I very much doubt that will work. People will just install ad blockers instead. You'd be surprised what lengths many people will go to in order to avoid spending even $1. It isn't poor people either: in my experience the well-off who have time on their hands because they aren't busy living hand-to-mouth are more likely to spend a pile of their time instead of giving you that $.
In most cases it's just too unsimple/too expensive to pay $1, and especially recurring.
Look at how many people buy stuff in Free2play games, and it works because it's dead simple (enter your appstore password, click "confirm" and be done - and you can even disable the password verification). Time to buy literally less than 10s if done well.
Now compare this to a typical micropayment on a desktop site:
1) Payment provider forces autocomplete off => remember which email you signed up with
2) Payment provider disables password pasting => manually type in your secure 32 char password
3) Two screens of confirmations, if you're extra unlucky you have a two-factor stuff in the loop, too
4) Redirect to the original content (compared to mobile, where payment is an overlay)
Total time wasted: minimum 2-3min.
To make stuff worse: PayPal e.g. demands 20ct of 1€ transferred, and German VAT takes another ~15ct AND corporate taxes (assume them at 10ct, and even then it's low) - which means you're out 50% of the payment value after fees and taxes.
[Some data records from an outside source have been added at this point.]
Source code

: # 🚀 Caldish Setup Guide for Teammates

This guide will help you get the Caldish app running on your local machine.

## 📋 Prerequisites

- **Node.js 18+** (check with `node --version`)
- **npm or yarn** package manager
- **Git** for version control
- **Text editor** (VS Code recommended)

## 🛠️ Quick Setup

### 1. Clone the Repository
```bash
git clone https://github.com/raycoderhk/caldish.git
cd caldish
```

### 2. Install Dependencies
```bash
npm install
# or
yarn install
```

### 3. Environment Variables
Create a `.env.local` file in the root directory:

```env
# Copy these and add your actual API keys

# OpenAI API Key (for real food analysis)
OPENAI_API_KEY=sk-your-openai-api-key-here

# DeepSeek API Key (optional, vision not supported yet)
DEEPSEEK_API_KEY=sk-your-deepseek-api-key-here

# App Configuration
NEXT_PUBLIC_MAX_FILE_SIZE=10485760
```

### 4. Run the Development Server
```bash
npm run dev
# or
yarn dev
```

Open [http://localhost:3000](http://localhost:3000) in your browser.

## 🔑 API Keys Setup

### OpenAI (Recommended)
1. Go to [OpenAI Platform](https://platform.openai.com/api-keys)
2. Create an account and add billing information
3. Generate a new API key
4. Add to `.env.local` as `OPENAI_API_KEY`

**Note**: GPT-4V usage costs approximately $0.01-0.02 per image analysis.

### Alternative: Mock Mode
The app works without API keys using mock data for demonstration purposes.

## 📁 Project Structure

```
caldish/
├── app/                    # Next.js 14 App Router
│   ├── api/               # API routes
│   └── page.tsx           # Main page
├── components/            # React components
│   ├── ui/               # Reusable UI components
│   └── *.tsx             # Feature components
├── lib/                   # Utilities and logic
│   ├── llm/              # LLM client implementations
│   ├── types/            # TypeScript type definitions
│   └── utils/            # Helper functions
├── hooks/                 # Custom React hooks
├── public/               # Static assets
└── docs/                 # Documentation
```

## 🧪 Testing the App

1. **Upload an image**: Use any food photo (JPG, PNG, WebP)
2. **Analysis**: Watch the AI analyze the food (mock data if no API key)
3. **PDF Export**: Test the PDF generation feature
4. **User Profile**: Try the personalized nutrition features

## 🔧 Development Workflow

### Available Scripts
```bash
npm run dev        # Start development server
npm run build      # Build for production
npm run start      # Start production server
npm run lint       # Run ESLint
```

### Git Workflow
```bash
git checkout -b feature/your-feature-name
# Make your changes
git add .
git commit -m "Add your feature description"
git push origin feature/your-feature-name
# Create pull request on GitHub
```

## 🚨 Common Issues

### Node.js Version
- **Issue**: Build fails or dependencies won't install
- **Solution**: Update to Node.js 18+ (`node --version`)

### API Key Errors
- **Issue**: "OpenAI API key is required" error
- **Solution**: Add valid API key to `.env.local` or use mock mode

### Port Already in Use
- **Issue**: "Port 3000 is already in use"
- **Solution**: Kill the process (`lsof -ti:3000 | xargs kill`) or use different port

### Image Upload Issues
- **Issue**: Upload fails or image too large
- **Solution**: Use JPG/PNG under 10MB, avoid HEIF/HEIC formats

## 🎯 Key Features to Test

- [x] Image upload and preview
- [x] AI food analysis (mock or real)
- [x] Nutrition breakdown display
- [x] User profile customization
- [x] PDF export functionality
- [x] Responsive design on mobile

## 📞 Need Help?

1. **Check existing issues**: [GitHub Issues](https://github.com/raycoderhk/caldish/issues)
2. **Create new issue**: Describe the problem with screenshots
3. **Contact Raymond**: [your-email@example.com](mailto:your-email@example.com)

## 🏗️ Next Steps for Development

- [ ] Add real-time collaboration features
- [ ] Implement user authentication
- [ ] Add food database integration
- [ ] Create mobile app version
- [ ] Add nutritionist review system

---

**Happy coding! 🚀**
Not very profitable...
Oh, and another thing I forgot: often enough even paying for a newspaper/service doesn't get rid of all adverts! In my eyes that's outright fraud. And even if services DO disable all ads, I have yet to see one that also cuts the data-milking tracker services. I paid for the product, so I'm NOT the product any more.
And it kills the values of the ads you do show, too, because suddenly the audience that sees them is limited to only people who can't afford or won't spend $1. Which is the exact opposite of the audience advertisers want to put themselves in front of.
Oh there will be some way of identifying them, surely?
If they are from people you have actively chosen to follow then the source isn't twitter anyway and you can just unfollow those users if you don't like what they post.
If they are extra items in your display then there will likely be some marker to pick up on. Even if not then someone somewhere will start a service where people can report advertising tweets so subsequent the plugin can remove those from the feeds of subsequent users who use the service... Or perhaps Bayesian filtering as used for email? Not perfect in either case but someone will try and have at least some success.
Of course if the paid posts are truly unidentifiable then presumably that look like they were posted/shared by someone they were not posted/shared by, in which case the service is completely untrustworthy and you should just stop using it because nothing it tells you na be relied upon.